The main risk factors for heart attacks include high cholesterol, lack of exercise, age and ethnicity. Luckily, if you are screened early for your risk of cardiovascular disease, changes to your lifestyle and if needed, medication can drastically reduce your risk of having a heart attack. Screening usually involves measuring your blood pressure and cholesterol levels, which are both virtually pain free and available in many pharmacies. Although you might feel healthy and well, it can be difficult to tell whether you have high blood pressure or cholesterol unless you are tested, as you often will not get any symptoms.

Lifestyle tips on reducing your risk of having a heart attack and leading a healthier life include:
  • Reducing salt intake to no more than 1 teaspoon a day
  • Exercising for 30minutes on 5 days every week
  • Eating more oily fish rich in ‘good’ cholesterol
  • Reducing portion sizes and cutting out unhealthy snacks

Prostate cancer

In 2014, 11,287 men died from prostate cancer in the UK with around 130 new cases diagnosed each day. Although it is the most common cancer in men, 84% of those with cancer will live for more than 10 years with survival rates improving each year.

Diagnosing prostate cancer early can improve survival and lead to better outcomes. Symptoms usually affect urination and include;

  • Needing to urinate more frequently, often at night
  • Difficulty in starting to urinate or taking a long time while urinating
  • Feeling like your bladder has not fully emptied.

As men get older, their prostates can become larger and cause these symptoms and is caused by a non-cancerous condition known as prostate enlargement and is easily treatable. If you have any of these symptoms or are worried about prostate cancer, seeing your GP can ease your mind and get the information you’re looking for.

Erectile dysfunction

Erectile dysfunction (ED), or ‘impotence’ is the inability to get and maintain an erection. It is a common condition that is thought to affect some 50% of men aged 40 to 70. High blood pressure, diabetes, thyroid disorders and depression are all associated with erectile dysfunction. Although it can be embarrassing it is important to see your GP, so the cause can be identified and treated.
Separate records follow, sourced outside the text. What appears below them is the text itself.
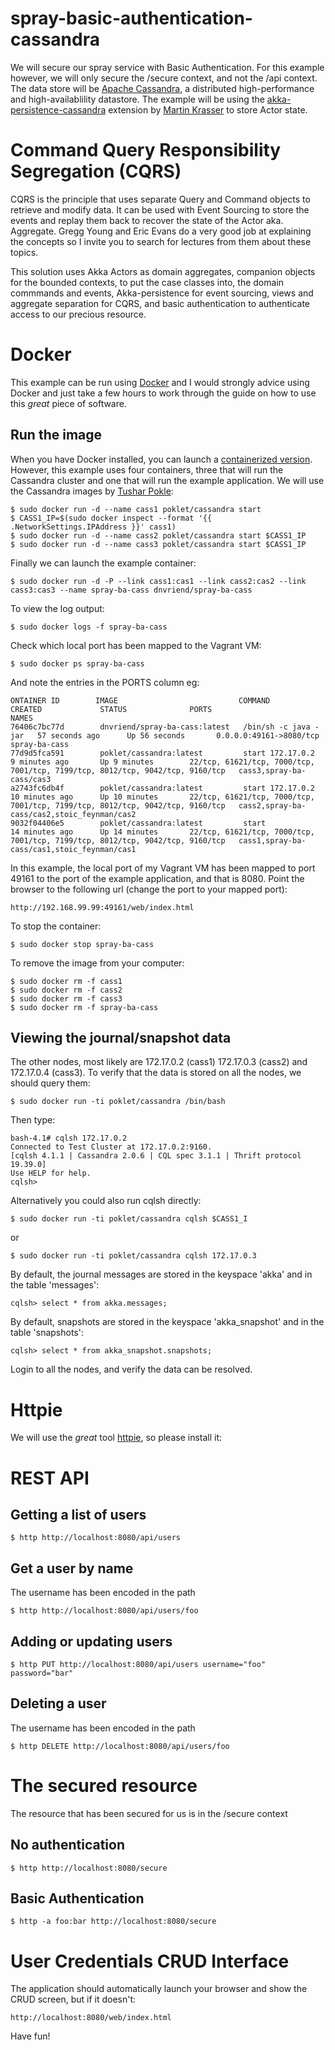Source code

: # spray-basic-authentication-cassandra
We will secure our spray service with Basic Authentication. For this example however, we will only secure the /secure
context, and not the /api context. The data store will be [Apache Cassandra](http://cassandra.apache.org/), a distributed
high-performance and high-availablility datastore. The example will be using the 
[akka-persistence-cassandra](https://github.com/krasserm/akka-persistence-cassandra) extension by 
[Martin Krasser](https://github.com/krasserm) to store Actor state.

# Command Query Responsibility Segregation (CQRS)
CQRS is the principle that uses separate Query and Command objects to retrieve and modify data. It can be used with 
Event Sourcing to store the events and replay them back to recover the state of the Actor aka. Aggregate. Gregg Young
and Eric Evans do a very good job at explaining the concepts so I invite you to search for lectures from them about
these topics.

This solution uses Akka Actors as domain aggregates, companion objects for the bounded contexts, to put the case classes
into, the domain commmands and events, Akka-persistence for event sourcing, views and aggregate separation for CQRS, 
and basic authentication to authenticate access to our precious resource. 

# Docker
This example can be run using [Docker](http://docker.io) and I would strongly advice using Docker and just take a few 
hours to work through the guide on how to use this *great* piece of software.

## Run the image
When you have Docker installed, you can launch a [containerized version](https://registry.hub.docker.com/u/dnvriend/spray-ba-cass/). 
However, this example uses four containers, three that will run the Cassandra cluster and one that will run the example application.
We will use the Cassandra images by [Tushar Pokle](https://github.com/pokle/cassandra):

    $ sudo docker run -d --name cass1 poklet/cassandra start
    $ CASS1_IP=$(sudo docker inspect --format '{{ .NetworkSettings.IPAddress }}' cass1)
    $ sudo docker run -d --name cass2 poklet/cassandra start $CASS1_IP
    $ sudo docker run -d --name cass3 poklet/cassandra start $CASS1_IP

Finally we can launch the example container:

    $ sudo docker run -d -P --link cass1:cas1 --link cass2:cas2 --link cass3:cas3 --name spray-ba-cass dnvriend/spray-ba-cass

To view the log output:

    $ sudo docker logs -f spray-ba-cass

Check which local port has been mapped to the Vagrant VM:
    
    $ sudo docker ps spray-ba-cass
    
And note the entries in the PORTS column eg:

    ONTAINER ID        IMAGE                           COMMAND                CREATED             STATUS              PORTS                                                                           NAMES
    76406c7bc77d        dnvriend/spray-ba-cass:latest   /bin/sh -c java -jar   57 seconds ago      Up 56 seconds       0.0.0.0:49161->8080/tcp                                                         spray-ba-cass
    77d9d5fca591        poklet/cassandra:latest         start 172.17.0.2       9 minutes ago       Up 9 minutes        22/tcp, 61621/tcp, 7000/tcp, 7001/tcp, 7199/tcp, 8012/tcp, 9042/tcp, 9160/tcp   cass3,spray-ba-cass/cas3
    a2743fc6db4f        poklet/cassandra:latest         start 172.17.0.2       10 minutes ago      Up 10 minutes       22/tcp, 61621/tcp, 7000/tcp, 7001/tcp, 7199/tcp, 8012/tcp, 9042/tcp, 9160/tcp   cass2,spray-ba-cass/cas2,stoic_feynman/cas2
    9032f04406e5        poklet/cassandra:latest         start                  14 minutes ago      Up 14 minutes       22/tcp, 61621/tcp, 7000/tcp, 7001/tcp, 7199/tcp, 8012/tcp, 9042/tcp, 9160/tcp   cass1,spray-ba-cass/cas1,stoic_feynman/cas1

In this example, the local port of my Vagrant VM has been mapped to port 49161 to the port of the example application, and that is 8080. 
Point the browser to the following url (change the port to your mapped port):

    http://192.168.99.99:49161/web/index.html    
    
To stop the container:

    $ sudo docker stop spray-ba-cass
    
To remove the image from your computer:
    
    $ sudo docker rm -f cass1
    $ sudo docker rm -f cass2
    $ sudo docker rm -f cass3
    $ sudo docker rm -f spray-ba-cass

## Viewing the journal/snapshot data
The other nodes, most likely are 172.17.0.2 (cass1) 172.17.0.3 (cass2) and 172.17.0.4 (cass3). To verify that the data
is stored on all the nodes, we should query them: 

    $ sudo docker run -ti poklet/cassandra /bin/bash

Then type:
    
    bash-4.1# cqlsh 172.17.0.2
    Connected to Test Cluster at 172.17.0.2:9160.
    [cqlsh 4.1.1 | Cassandra 2.0.6 | CQL spec 3.1.1 | Thrift protocol 19.39.0]
    Use HELP for help.
    cqlsh>

Alternatively you  could also run cqlsh directly:

    $ sudo docker run -ti poklet/cassandra cqlsh $CASS1_I
    
or
    
    $ sudo docker run -ti poklet/cassandra cqlsh 172.17.0.3

By default, the journal messages are stored in the keyspace 'akka' and in the table 'messages':
    
    cqlsh> select * from akka.messages;

By default, snapshots are stored in the keyspace 'akka_snapshot' and in the table 'snapshots':
    
    cqlsh> select * from akka_snapshot.snapshots;

Login to all the nodes, and verify the data can be resolved.
    
# Httpie
We will use the *great* tool [httpie](https://github.com/jakubroztocil/httpie), so please install it:

# REST API
## Getting a list of users
        
    $ http http://localhost:8080/api/users
    
## Get a user by name
The username has been encoded in the path
    
    $ http http://localhost:8080/api/users/foo
    
## Adding or updating users

    $ http PUT http://localhost:8080/api/users username="foo" password="bar"
    
## Deleting a user
The username has been encoded in the path

    $ http DELETE http://localhost:8080/api/users/foo
    
# The secured resource
The resource that has been secured for us is in the /secure context

## No authentication

    $ http http://localhost:8080/secure

## Basic Authentication
    
    $ http -a foo:bar http://localhost:8080/secure
    
# User Credentials CRUD Interface
The application should automatically launch your browser and show the CRUD screen, but if it doesn't:

    http://localhost:8080/web/index.html
        
Have fun!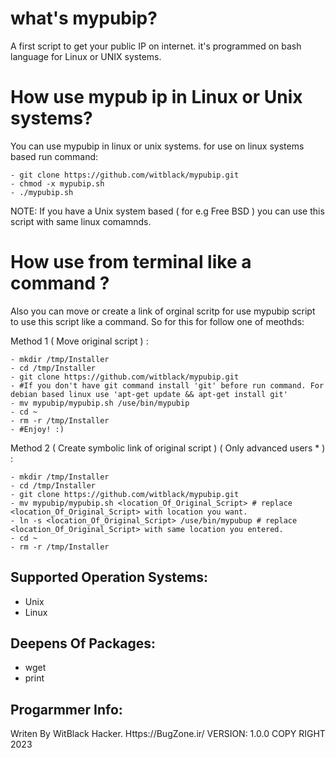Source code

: # what's mypubip?
A first script to get your public IP on internet. it's programmed on bash language for Linux or UNIX systems.

# How use mypub ip in Linux or Unix systems?
You can use mypubip in linux or unix systems. for use on linux systems based run command:

    - git clone https://github.com/witblack/mypubip.git
    - chmod -x mypubip.sh
    - ./mypubip.sh

NOTE:
If you have a Unix system based ( for e.g Free BSD ) you can use this script with same linux comamnds.

# How use from terminal like a command ?
Also you can move or create a link of orginal scritp for use mypubip script to use this script like a command.
So for this for follow one of meothds:

Method 1 ( Move original script ) :

    - mkdir /tmp/Installer
    - cd /tmp/Installer
    - git clone https://github.com/witblack/mypubip.git
    - #If you don't have git command install 'git' before run command. For debian based linux use 'apt-get update && apt-get install git'
    - mv mypubip/mypubip.sh /use/bin/mypubip
    - cd ~
    - rm -r /tmp/Installer
    - #Enjoy! :)

Method 2 ( Create symbolic link of original script ) ( Only advanced users * ) :

    - mkdir /tmp/Installer
    - cd /tmp/Installer
    - git clone https://github.com/witblack/mypubip.git
    - mv mypubip/mypubip.sh <location_Of_Original_Script> # replace <location_Of_Original_Script> with location you want.
    - ln -s <location_Of_Original_Script> /use/bin/mypubup # replace <location_Of_Original_Script> with same location you entered.
    - cd ~
    - rm -r /tmp/Installer

Supported Operation Systems:
-
  - Unix
  - Linux

Deepens Of Packages:
-
  - wget
  - print


Progarmmer Info:
-
Writen By WitBlack Hacker. Https://BugZone.ir/
VERSION: 1.0.0
COPY RIGHT 2023
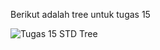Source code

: Berikut adalah tree untuk tugas 15

![Tugas 15 STD Tree](https://github.com/diasdigital/DFS-Tree/assets/78405123/415a5a25-51bd-4745-801e-6fc4e023915f)
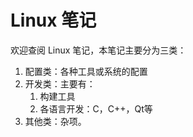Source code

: # Linux 笔记

欢迎查阅 Linux 笔记，本笔记主要分为三类：

1. 配置类：各种工具或系统的配置
2. 开发类：主要有：
   1. 构建工具
   2. 各语言开发：C，C++，Qt等
3. 其他类：杂项。

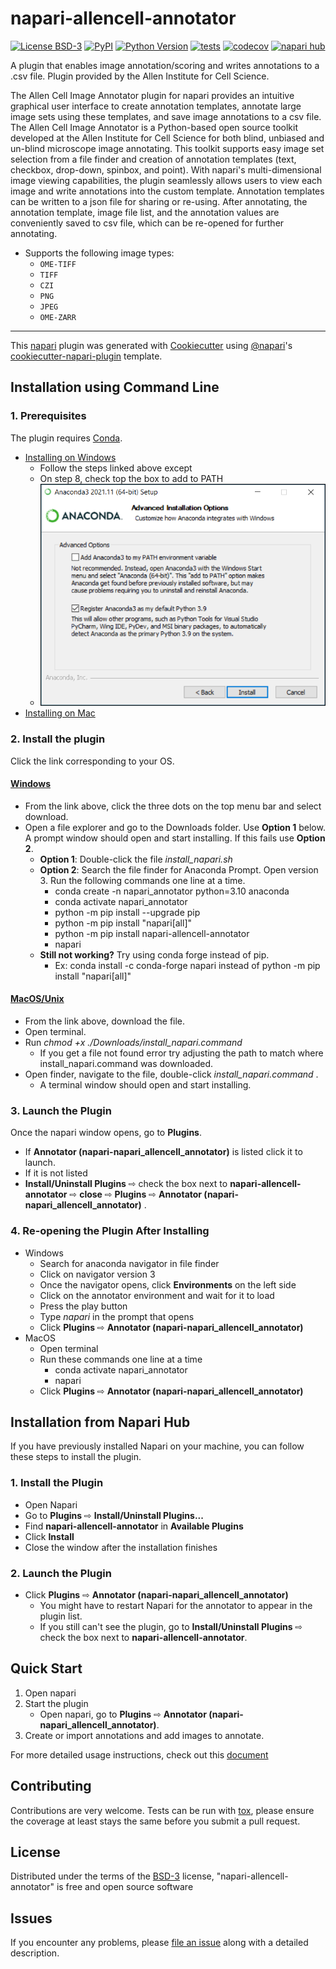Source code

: # napari-allencell-annotator

[![License BSD-3](https://img.shields.io/pypi/l/napari-allencell-annotator.svg?color=green)](https://github.com/bbridge0200/napari-allencell-annotator/raw/main/LICENSE)
[![PyPI](https://img.shields.io/pypi/v/napari-allencell-annotator.svg?color=green)](https://pypi.org/project/napari-allencell-annotator)
[![Python Version](https://img.shields.io/pypi/pyversions/napari-allencell-annotator.svg?color=green)](https://python.org)
[![tests](https://github.com/bbridge0200/napari-allencell-annotator/workflows/tests/badge.svg)](https://github.com/bbridge0200/napari-allencell-annotator/actions)
[![codecov](https://codecov.io/gh/bbridge0200/napari-allencell-annotator/branch/main/graph/badge.svg)](https://codecov.io/gh/bbridge0200/napari-allencell-annotator)
[![napari hub](https://img.shields.io/endpoint?url=https://api.napari-hub.org/shields/napari-allencell-annotator)](https://napari-hub.org/plugins/napari-allencell-annotator)

A plugin that enables image annotation/scoring and writes annotations to a .csv file. 
Plugin provided by the Allen Institute for Cell Science.

The Allen Cell Image Annotator plugin for napari provides an intuitive
graphical user interface to create annotation templates, annotate large 
image sets using these templates, and save image annotations to a csv file. 
The Allen Cell Image Annotator is a Python-based open source toolkit 
developed at the Allen Institute for Cell Science for both blind, unbiased and un-blind 
microscope image annotating. This toolkit supports easy image set selection
from a file finder and creation of annotation templates (text, checkbox, drop-down, spinbox, and point).
With napari's multi-dimensional image viewing capabilities, the plugin seamlessly allows users to
view each image and write annotations into the custom template.
Annotation templates can be written to a json file for sharing or re-using. After annotating,
the annotation template, image file list, and the annotation values 
are conveniently saved to csv file, which can be re-opened for further annotating. 

-   Supports the following image types:
    - `OME-TIFF`
    - `TIFF`
    - `CZI` 
    - `PNG` 
    - `JPEG`
    - `OME-ZARR`


----------------------------------

This [napari] plugin was generated with [Cookiecutter] using [@napari]'s [cookiecutter-napari-plugin] template.

<!--
Don't miss the full getting started guide to files up your new package:
https://github.com/napari/cookiecutter-napari-plugin#getting-started

and review the napari docs for plugin developers:
https://napari.org/plugins/index.html
-->

## Installation using Command Line
### 1. Prerequisites

The plugin requires [Conda](https://docs.anaconda.com/anaconda/install/).
- [Installing on Windows ](https://docs.anaconda.com/anaconda/install/windows/) 
  - Follow the steps linked above except
  - On step 8, check top the box to add to PATH
  - ![Alt text](napari_allencell_annotator/assets/windowsstep8.png)
- [Installing on Mac ](https://docs.anaconda.com/anaconda/install/mac-os/) 

### 2. Install the plugin
Click the link corresponding to your OS.
#### [Windows](https://alleninstitute-my.sharepoint.com/:u:/g/personal/r_dhamrongsirivadh_alleninstitute_org/EexXIxeeIbNEs4KMjimcXOcBMn2J2QwxJhNEkOcRHC1eVg?e=JKa5WI)
- From the link above, click the three dots on the top menu bar and select download. 
- Open a file explorer and go to the Downloads folder. Use **Option 1** below. A prompt window should open and start installing. If this fails use **Option 2**. 
  - **Option 1**: Double-click the file _install_napari.sh_
  - **Option 2**: Search the file finder for Anaconda Prompt. Open version 3. Run the following commands one line at a time. 
    - conda create -n napari_annotator python=3.10 anaconda
    - conda activate napari_annotator
    - python -m pip install --upgrade pip
    - python -m pip install "napari[all]"
    - python -m pip install napari-allencell-annotator
    - napari
  - **Still not working?** Try using conda forge instead of pip. 
    - Ex: conda install -c conda-forge napari instead of python -m pip install "napari[all]"
#### [MacOS/Unix](https://alleninstitute-my.sharepoint.com/:u:/g/personal/r_dhamrongsirivadh_alleninstitute_org/ESeAYWwWFuRFhgpqgbiKQ6QBXdU8Dg8OU9ilpJ5VmoY-cA?e=BHpReg)
- From the link above, download the file. 
- Open terminal. 
- Run _chmod +x ./Downloads/install_napari.command_ 
  - If you get a file not found error try adjusting the path to match where install_napari.command was downloaded.
- Open finder, navigate to the file, double-click _install_napari.command_ . 
  - A terminal window should open and start installing. 
  

### 3. Launch the Plugin

Once the napari window opens, go to **Plugins**.
- If **Annotator (napari-napari_allencell_annotator)** is listed click it to launch. 
- If it is not listed 
- **Install/Uninstall Plugins** ⇨ check the box next to **napari-allencell-annotator** ⇨ **close** ⇨ **Plugins** ⇨ **Annotator (napari-napari_allencell_annotator)** .

### 4. Re-opening the Plugin After Installing
- Windows
  - Search for anaconda navigator in file finder
  - Click on navigator version 3
  - Once the navigator opens, click **Environments** on the left side
  - Click on the annotator environment and wait for it to load
  - Press the play button
  - Type _napari_ in the prompt that opens
  - Click **Plugins** ⇨ **Annotator (napari-napari_allencell_annotator)**
- MacOS
  - Open terminal
  - Run these commands one line at a time
    - conda activate napari_annotator
    - napari
  - Click **Plugins** ⇨ **Annotator (napari-napari_allencell_annotator)**

## Installation from Napari Hub
If you have previously installed Napari on your machine, you can follow these steps to install the plugin.

### 1. Install the Plugin
- Open Napari
- Go to **Plugins** ⇨ **Install/Uninstall Plugins...**
- Find **napari-allencell-annotator** in **Available Plugins**
- Click **Install**
- Close the window after the installation finishes

### 2. Launch the Plugin
- Click **Plugins** ⇨ **Annotator (napari-napari_allencell_annotator)**
  - You might have to restart Napari for the annotator to appear in the plugin list.
  - If you still can't see the plugin, go to **Install/Uninstall Plugins** ⇨ check the box next to **napari-allencell-annotator**.

## Quick Start

1. Open napari
2. Start the plugin 
   - Open napari, go to **Plugins** ⇨ **Annotator (napari-napari_allencell_annotator)**.
3. Create or import annotations and add images to annotate.

For more detailed usage instructions, check out this [document](napari_allencell_annotator/assets/AnnotatorInstructions.pdf) 
## Contributing

Contributions are very welcome. Tests can be run with [tox], please ensure
the coverage at least stays the same before you submit a pull request.

## License

Distributed under the terms of the [BSD-3] license,
"napari-allencell-annotator" is free and open source software

## Issues

If you encounter any problems, please [file an issue] along with a detailed description.

[napari]: https://github.com/napari/napari
[Cookiecutter]: https://github.com/audreyr/cookiecutter
[@napari]: https://github.com/napari
[MIT]: http://opensource.org/licenses/MIT
[BSD-3]: http://opensource.org/licenses/BSD-3-Clause
[GNU GPL v3.0]: http://www.gnu.org/licenses/gpl-3.0.txt
[GNU LGPL v3.0]: http://www.gnu.org/licenses/lgpl-3.0.txt
[Apache Software License 2.0]: http://www.apache.org/licenses/LICENSE-2.0
[Mozilla Public License 2.0]: https://www.mozilla.org/media/MPL/2.0/index.txt
[cookiecutter-napari-plugin]: https://github.com/napari/cookiecutter-napari-plugin

[file an issue]: https://github.com/bbridge0200/napari-allencell-annotator/issues

[napari]: https://github.com/napari/napari
[tox]: https://tox.readthedocs.io/en/latest/
[pip]: https://pypi.org/project/pip/
[PyPI]: https://pypi.org/
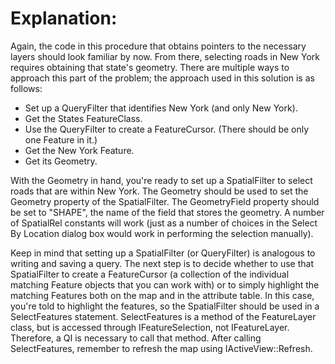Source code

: # Explanation: #

Again, the code in this procedure that obtains pointers to the necessary layers should look familiar by now. From there, selecting roads in New York requires obtaining that state's geometry. There are multiple ways to approach this part of the problem; the approach used in this solution is as follows:

- Set up a QueryFilter that identifies New York (and only New York).
- Get the States FeatureClass.
- Use the QueryFilter to create a FeatureCursor. (There should be only one Feature in it.)
- Get the New York Feature.
- Get its Geometry.

With the Geometry in hand, you're ready to set up a SpatialFilter to select roads that are within New York. The Geometry should be used to set the Geometry property of the SpatialFilter. The GeometryField property should be set to "SHAPE", the name of the field that stores the geometry. A number of SpatialRel constants will work (just as a number of choices in the Select By Location dialog box would work in performing the selection manually).

Keep in mind that setting up a SpatialFilter (or QueryFilter) is analogous to writing and saving a query. The next step is to decide whether to use that SpatialFilter to create a FeatureCursor (a collection of the individual matching Feature objects that you can work with) or to simply highlight the matching Features both on the map and in the attribute table. In this case, you're told to highlight the features, so the SpatialFilter should be used in a SelectFeatures statement. SelectFeatures is a method of the FeatureLayer class, but is accessed through IFeatureSelection, not IFeatureLayer. Therefore, a QI is necessary to call that method. After calling SelectFeatures, remember to refresh the map using IActiveView::Refresh.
Treating impotence depends on the cause. Better management of existing heart disease or diabetes can resolve the issue and lifestyle changes including giving up smoking, losing weight and exercising can improve erectile dysfunction. Medications known as Phosphodiesterase-5 inhibitors are effective in treating ED and your GP may prescribe them if other measures fail in resolving ED.


Conditions like erectile dysfunction and enlarged prostate might be embarrassing to talk about, but seeing your GP will put your mind at rest and in most cases, will provide you with a treatment plan to solve the issue. Don’t be afraid to talk about your health.